ECLI:NL:RBROT:2009:BJ9010
Rechtbank Rotterdam
- Eerste aanleg - enkelvoudig
- Rechtspraak.nl
Vertegenwoordigingsbevoegdheid van vennoten van een vennootschap onder firma in relatie tot het handelsregister
In deze zaak, uitgesproken op 16 september 2009 door de Rechtbank Rotterdam, staat de vertegenwoordigingsbevoegdheid van vennoten van een vennootschap onder firma (vof) centraal.
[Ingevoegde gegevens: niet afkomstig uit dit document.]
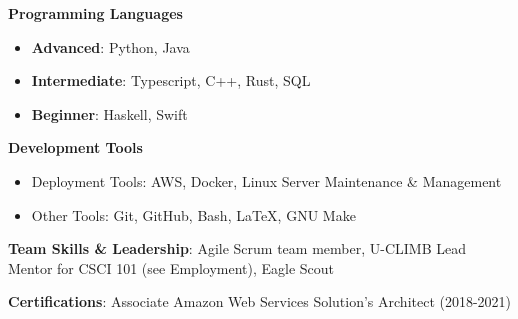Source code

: \vspace{-2.0mm}


\begin{cventries}
\vspace{-5mm}
  \cventry
    {}
    {}
    {}
    {}
    {
      \begin{cvitems}
        \item {\textbf{Programming Languages}}
        \begin{itemize}
        \item \textbf{Advanced}: Python, Java
        \item \textbf{Intermediate}: Typescript, C++, Rust, SQL
        \item \textbf{Beginner}: Haskell, Swift
        \end{itemize}
        \item {\textbf{Development Tools}}
        \begin{itemize}
        \item {Deployment Tools: AWS, Docker, Linux Server Maintenance \& Management}
        \item {Other Tools: Git, GitHub, Bash, \LaTeX, GNU Make}
        \end {itemize}
        \item {\textbf{Team Skills \& Leadership}: Agile Scrum team
            member, U-CLIMB Lead Mentor for CSCI 101 (see Employment),
    Eagle Scout}
          \item {\textbf{Certifications}: Associate Amazon Web Services Solution's Architect (2018-2021)}
      \end{cvitems}
    }
    {}
\end{cventries}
Eiseres, Intrum Justitia Nederland B.V., heeft gedaagden, waaronder een vennoot van de vof, aangesproken voor een openstaande schuld van € 7.512,91, voortvloeiend uit twee overeenkomsten met Vodafone Libertel N.V. De gedaagden hebben de vordering betwist, met als argument dat de vennoot die de overeenkomsten heeft gesloten, onbevoegd was om dit te doen, zoals blijkt uit de inschrijving in het handelsregister. De rechtbank heeft vastgesteld dat de vertegenwoordigingsbevoegdheid van de vennoten beperkt is tot bedragen van € 500,=, en dat de overeenkomsten een groter belang hebben. Hierdoor is de vof niet gebonden aan de overeenkomsten en zijn de vorderingen van Intrum Justitia tegen gedaagden afgewezen. De rechtbank heeft Intrum Justitia veroordeeld in de proceskosten van de gedaagden, terwijl gedaagde sub 3 in de kosten van de procedure is veroordeeld. De uitspraak benadrukt het belang van de inschrijving in het handelsregister voor de rechtszekerheid in het economisch verkeer.